Source records:
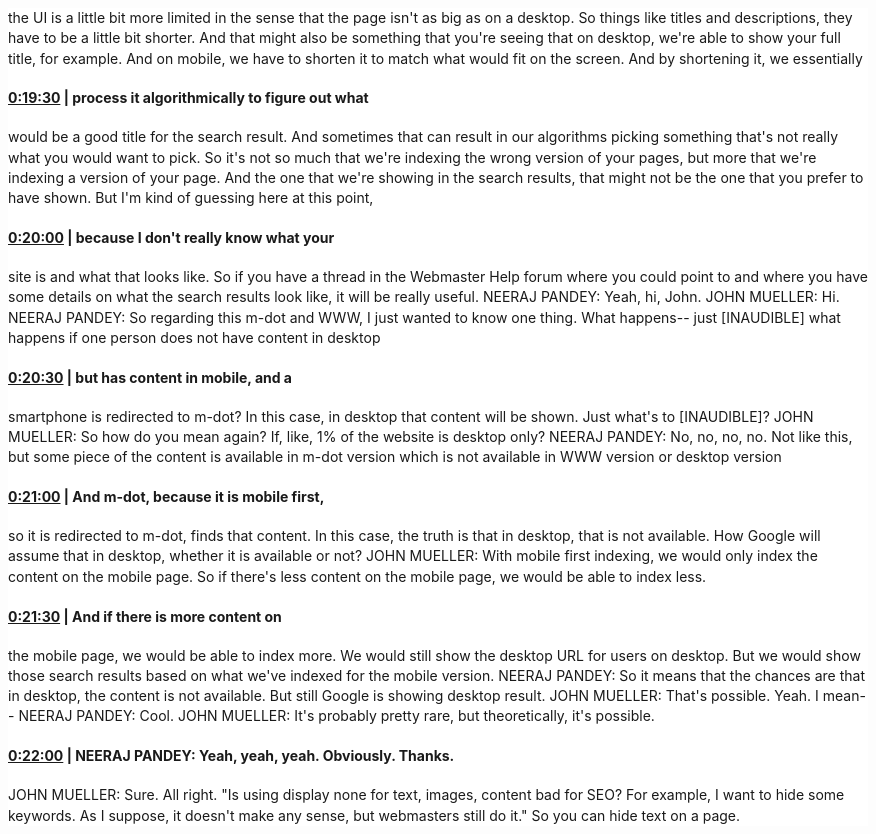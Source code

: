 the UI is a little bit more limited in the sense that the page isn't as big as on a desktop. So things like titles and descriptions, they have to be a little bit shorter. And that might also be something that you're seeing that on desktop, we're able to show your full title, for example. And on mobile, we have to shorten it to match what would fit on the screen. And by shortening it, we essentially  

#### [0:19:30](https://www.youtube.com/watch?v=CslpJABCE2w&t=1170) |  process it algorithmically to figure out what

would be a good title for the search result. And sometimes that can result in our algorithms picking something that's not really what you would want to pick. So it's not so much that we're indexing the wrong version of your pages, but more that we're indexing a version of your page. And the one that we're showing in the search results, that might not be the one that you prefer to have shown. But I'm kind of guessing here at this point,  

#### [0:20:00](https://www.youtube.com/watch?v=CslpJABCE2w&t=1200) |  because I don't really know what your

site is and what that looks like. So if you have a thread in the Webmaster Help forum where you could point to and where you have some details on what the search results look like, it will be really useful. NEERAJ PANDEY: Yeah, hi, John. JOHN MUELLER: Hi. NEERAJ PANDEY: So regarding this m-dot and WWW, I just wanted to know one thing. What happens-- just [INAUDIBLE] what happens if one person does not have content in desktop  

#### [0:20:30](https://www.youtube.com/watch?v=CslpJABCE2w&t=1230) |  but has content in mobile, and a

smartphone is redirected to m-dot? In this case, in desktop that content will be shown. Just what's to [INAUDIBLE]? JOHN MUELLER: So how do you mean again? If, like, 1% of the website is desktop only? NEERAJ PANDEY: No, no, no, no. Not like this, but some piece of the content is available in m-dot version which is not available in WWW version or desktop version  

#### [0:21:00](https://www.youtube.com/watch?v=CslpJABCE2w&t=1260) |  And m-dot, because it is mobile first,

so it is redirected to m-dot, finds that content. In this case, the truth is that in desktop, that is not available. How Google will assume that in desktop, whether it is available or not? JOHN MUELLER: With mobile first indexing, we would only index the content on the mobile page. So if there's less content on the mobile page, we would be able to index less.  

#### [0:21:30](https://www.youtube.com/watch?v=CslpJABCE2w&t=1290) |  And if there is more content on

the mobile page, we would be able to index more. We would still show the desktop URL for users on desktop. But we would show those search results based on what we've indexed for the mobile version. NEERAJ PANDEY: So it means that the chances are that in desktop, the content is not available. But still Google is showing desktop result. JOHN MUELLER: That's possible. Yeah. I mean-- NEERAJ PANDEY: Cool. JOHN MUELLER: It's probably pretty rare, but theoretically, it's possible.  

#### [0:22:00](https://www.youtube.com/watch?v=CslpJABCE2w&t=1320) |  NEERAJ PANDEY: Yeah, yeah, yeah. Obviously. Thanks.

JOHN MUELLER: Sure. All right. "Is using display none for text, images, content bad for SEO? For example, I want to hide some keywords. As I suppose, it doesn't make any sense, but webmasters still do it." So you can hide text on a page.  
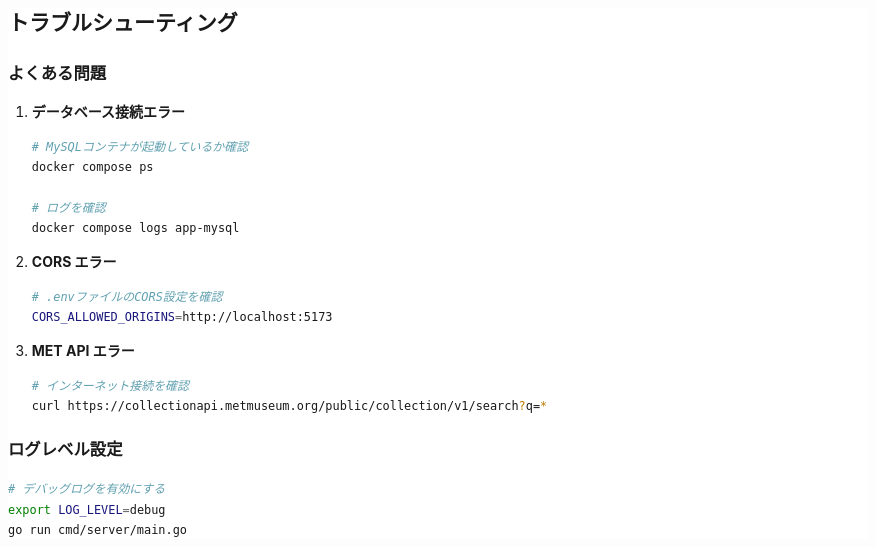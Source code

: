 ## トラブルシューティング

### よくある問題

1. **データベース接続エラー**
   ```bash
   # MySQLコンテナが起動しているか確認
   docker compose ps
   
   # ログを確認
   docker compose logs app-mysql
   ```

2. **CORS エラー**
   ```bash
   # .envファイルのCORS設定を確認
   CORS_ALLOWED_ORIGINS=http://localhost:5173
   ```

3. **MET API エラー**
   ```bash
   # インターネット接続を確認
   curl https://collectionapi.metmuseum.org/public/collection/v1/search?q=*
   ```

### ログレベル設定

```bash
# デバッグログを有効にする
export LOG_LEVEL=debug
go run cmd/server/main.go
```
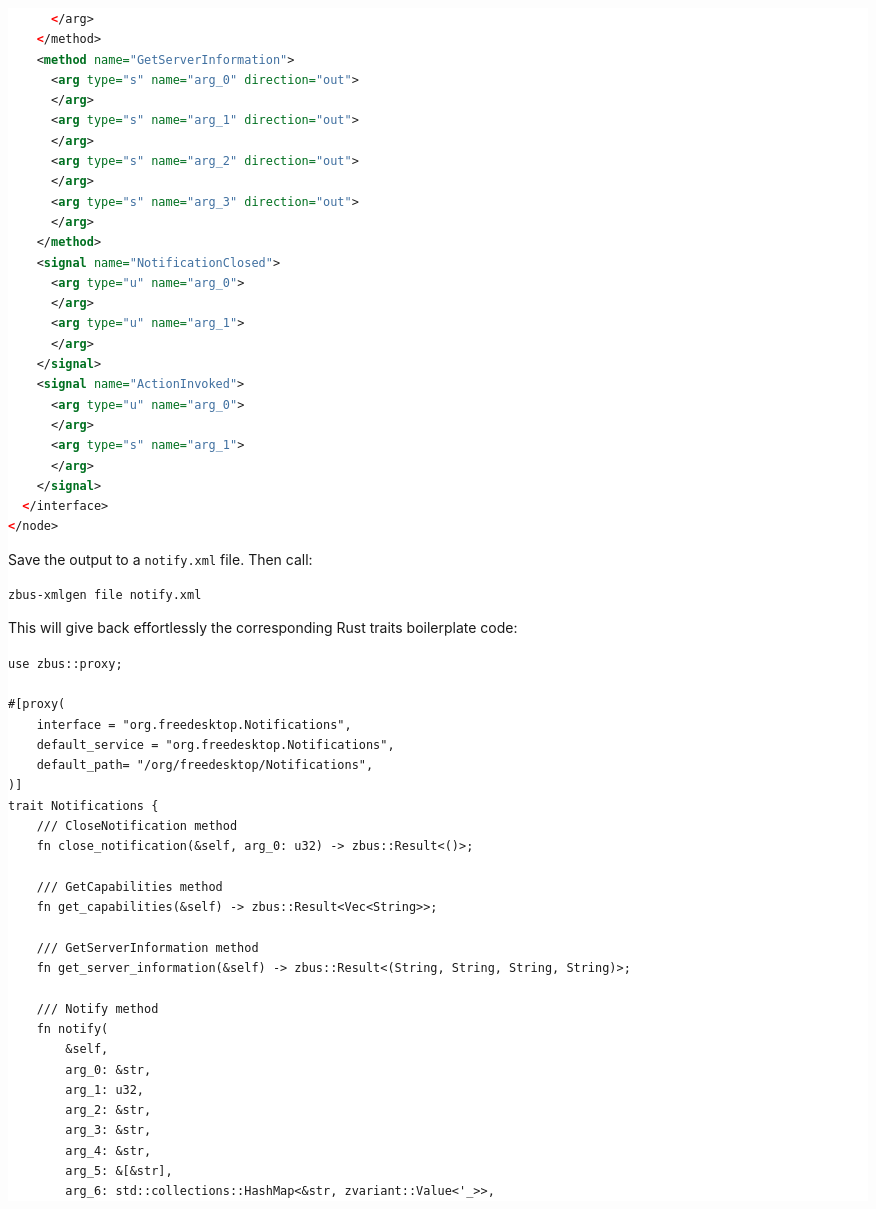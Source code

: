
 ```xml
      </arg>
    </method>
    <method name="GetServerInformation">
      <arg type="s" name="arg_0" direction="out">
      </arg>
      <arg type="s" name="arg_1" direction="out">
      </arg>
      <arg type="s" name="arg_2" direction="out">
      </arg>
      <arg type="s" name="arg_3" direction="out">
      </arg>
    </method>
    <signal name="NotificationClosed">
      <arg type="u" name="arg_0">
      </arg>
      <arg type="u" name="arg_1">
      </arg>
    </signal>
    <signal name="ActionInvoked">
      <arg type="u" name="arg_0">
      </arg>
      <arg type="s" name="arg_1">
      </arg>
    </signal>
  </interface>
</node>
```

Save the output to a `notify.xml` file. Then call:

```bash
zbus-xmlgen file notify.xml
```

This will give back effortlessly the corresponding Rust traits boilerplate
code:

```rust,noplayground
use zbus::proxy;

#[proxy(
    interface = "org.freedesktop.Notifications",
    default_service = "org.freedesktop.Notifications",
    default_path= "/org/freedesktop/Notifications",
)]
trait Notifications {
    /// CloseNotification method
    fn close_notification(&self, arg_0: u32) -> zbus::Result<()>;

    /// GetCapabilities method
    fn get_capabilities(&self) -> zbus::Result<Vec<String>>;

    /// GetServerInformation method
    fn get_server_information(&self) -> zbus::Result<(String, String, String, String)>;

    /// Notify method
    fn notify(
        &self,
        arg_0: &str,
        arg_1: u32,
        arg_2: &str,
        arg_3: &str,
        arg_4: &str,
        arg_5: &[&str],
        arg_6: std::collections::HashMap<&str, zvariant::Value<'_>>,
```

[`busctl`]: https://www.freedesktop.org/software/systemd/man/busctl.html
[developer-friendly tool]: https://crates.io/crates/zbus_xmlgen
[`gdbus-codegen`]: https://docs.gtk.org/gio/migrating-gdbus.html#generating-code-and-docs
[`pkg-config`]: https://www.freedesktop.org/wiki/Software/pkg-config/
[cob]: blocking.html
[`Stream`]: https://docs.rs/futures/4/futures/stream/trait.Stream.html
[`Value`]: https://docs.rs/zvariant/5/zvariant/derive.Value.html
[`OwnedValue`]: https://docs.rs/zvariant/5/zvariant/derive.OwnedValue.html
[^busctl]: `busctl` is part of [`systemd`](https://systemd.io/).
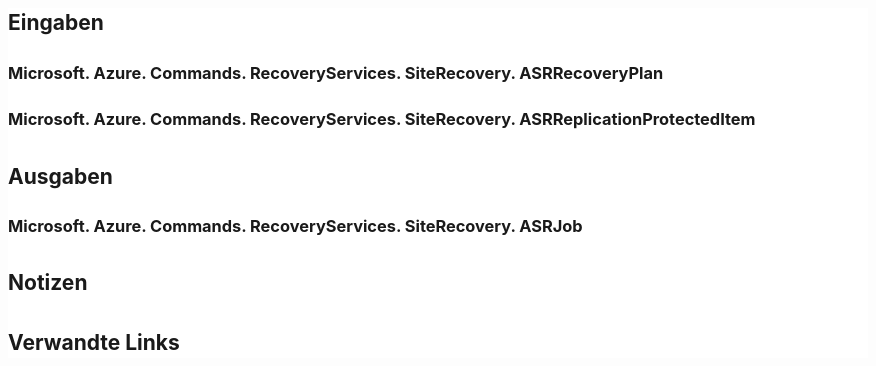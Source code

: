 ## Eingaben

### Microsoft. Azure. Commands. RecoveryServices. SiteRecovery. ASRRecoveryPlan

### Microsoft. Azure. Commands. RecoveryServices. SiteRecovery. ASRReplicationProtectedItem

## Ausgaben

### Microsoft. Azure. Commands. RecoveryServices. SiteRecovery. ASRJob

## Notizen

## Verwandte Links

Problem requirements:
Omitting the pictures, copy each record above exactly as it stands.

Answer space:
Source code

: the UI is a little bit more limited in the sense that the page isn't as big as on a desktop. So things like titles and descriptions, they have to be a little bit shorter. And that might also be something that you're seeing that on desktop, we're able to show your full title, for example. And on mobile, we have to shorten it to match what would fit on the screen. And by shortening it, we essentially  

#### [0:19:30](https://www.youtube.com/watch?v=CslpJABCE2w&t=1170) |  process it algorithmically to figure out what

would be a good title for the search result. And sometimes that can result in our algorithms picking something that's not really what you would want to pick. So it's not so much that we're indexing the wrong version of your pages, but more that we're indexing a version of your page. And the one that we're showing in the search results, that might not be the one that you prefer to have shown. But I'm kind of guessing here at this point,  

#### [0:20:00](https://www.youtube.com/watch?v=CslpJABCE2w&t=1200) |  because I don't really know what your

site is and what that looks like. So if you have a thread in the Webmaster Help forum where you could point to and where you have some details on what the search results look like, it will be really useful. NEERAJ PANDEY: Yeah, hi, John. JOHN MUELLER: Hi. NEERAJ PANDEY: So regarding this m-dot and WWW, I just wanted to know one thing. What happens-- just [INAUDIBLE] what happens if one person does not have content in desktop  

#### [0:20:30](https://www.youtube.com/watch?v=CslpJABCE2w&t=1230) |  but has content in mobile, and a

smartphone is redirected to m-dot? In this case, in desktop that content will be shown. Just what's to [INAUDIBLE]? JOHN MUELLER: So how do you mean again? If, like, 1% of the website is desktop only? NEERAJ PANDEY: No, no, no, no. Not like this, but some piece of the content is available in m-dot version which is not available in WWW version or desktop version  

#### [0:21:00](https://www.youtube.com/watch?v=CslpJABCE2w&t=1260) |  And m-dot, because it is mobile first,

so it is redirected to m-dot, finds that content. In this case, the truth is that in desktop, that is not available. How Google will assume that in desktop, whether it is available or not? JOHN MUELLER: With mobile first indexing, we would only index the content on the mobile page. So if there's less content on the mobile page, we would be able to index less.  

#### [0:21:30](https://www.youtube.com/watch?v=CslpJABCE2w&t=1290) |  And if there is more content on

the mobile page, we would be able to index more. We would still show the desktop URL for users on desktop. But we would show those search results based on what we've indexed for the mobile version. NEERAJ PANDEY: So it means that the chances are that in desktop, the content is not available. But still Google is showing desktop result. JOHN MUELLER: That's possible. Yeah. I mean-- NEERAJ PANDEY: Cool. JOHN MUELLER: It's probably pretty rare, but theoretically, it's possible.  

#### [0:22:00](https://www.youtube.com/watch?v=CslpJABCE2w&t=1320) |  NEERAJ PANDEY: Yeah, yeah, yeah. Obviously. Thanks.

JOHN MUELLER: Sure. All right. "Is using display none for text, images, content bad for SEO? For example, I want to hide some keywords. As I suppose, it doesn't make any sense, but webmasters still do it." So you can hide text on a page.  
Source code

: ## トラブルシューティング

### よくある問題

1. **データベース接続エラー**
   ```bash
   # MySQLコンテナが起動しているか確認
   docker compose ps
   
   # ログを確認
   docker compose logs app-mysql
   ```

2. **CORS エラー**
   ```bash
   # .envファイルのCORS設定を確認
   CORS_ALLOWED_ORIGINS=http://localhost:5173
   ```

3. **MET API エラー**
   ```bash
   # インターネット接続を確認
   curl https://collectionapi.metmuseum.org/public/collection/v1/search?q=*
   ```

### ログレベル設定

```bash
# デバッグログを有効にする
export LOG_LEVEL=debug
go run cmd/server/main.go
```
Source code

:
 ```xml
      </arg>
    </method>
    <method name="GetServerInformation">
      <arg type="s" name="arg_0" direction="out">
      </arg>
      <arg type="s" name="arg_1" direction="out">
      </arg>
      <arg type="s" name="arg_2" direction="out">
      </arg>
      <arg type="s" name="arg_3" direction="out">
      </arg>
    </method>
    <signal name="NotificationClosed">
      <arg type="u" name="arg_0">
      </arg>
      <arg type="u" name="arg_1">
      </arg>
    </signal>
    <signal name="ActionInvoked">
      <arg type="u" name="arg_0">
      </arg>
      <arg type="s" name="arg_1">
      </arg>
    </signal>
  </interface>
</node>
```

Save the output to a `notify.xml` file. Then call:

```bash
zbus-xmlgen file notify.xml
```

This will give back effortlessly the corresponding Rust traits boilerplate
code:

```rust,noplayground
use zbus::proxy;

#[proxy(
    interface = "org.freedesktop.Notifications",
    default_service = "org.freedesktop.Notifications",
    default_path= "/org/freedesktop/Notifications",
)]
trait Notifications {
    /// CloseNotification method
    fn close_notification(&self, arg_0: u32) -> zbus::Result<()>;

    /// GetCapabilities method
    fn get_capabilities(&self) -> zbus::Result<Vec<String>>;

    /// GetServerInformation method
    fn get_server_information(&self) -> zbus::Result<(String, String, String, String)>;

    /// Notify method
    fn notify(
        &self,
        arg_0: &str,
        arg_1: u32,
        arg_2: &str,
        arg_3: &str,
        arg_4: &str,
        arg_5: &[&str],
        arg_6: std::collections::HashMap<&str, zvariant::Value<'_>>,
```

[`busctl`]: https://www.freedesktop.org/software/systemd/man/busctl.html
[developer-friendly tool]: https://crates.io/crates/zbus_xmlgen
[`gdbus-codegen`]: https://docs.gtk.org/gio/migrating-gdbus.html#generating-code-and-docs
[`pkg-config`]: https://www.freedesktop.org/wiki/Software/pkg-config/
[cob]: blocking.html
[`Stream`]: https://docs.rs/futures/4/futures/stream/trait.Stream.html
[`Value`]: https://docs.rs/zvariant/5/zvariant/derive.Value.html
[`OwnedValue`]: https://docs.rs/zvariant/5/zvariant/derive.OwnedValue.html
[^busctl]: `busctl` is part of [`systemd`](https://systemd.io/).
Source code

: ## Eingaben

### Microsoft. Azure. Commands. RecoveryServices. SiteRecovery. ASRRecoveryPlan

### Microsoft. Azure. Commands. RecoveryServices. SiteRecovery. ASRReplicationProtectedItem

## Ausgaben

### Microsoft. Azure. Commands. RecoveryServices. SiteRecovery. ASRJob

## Notizen

## Verwandte Links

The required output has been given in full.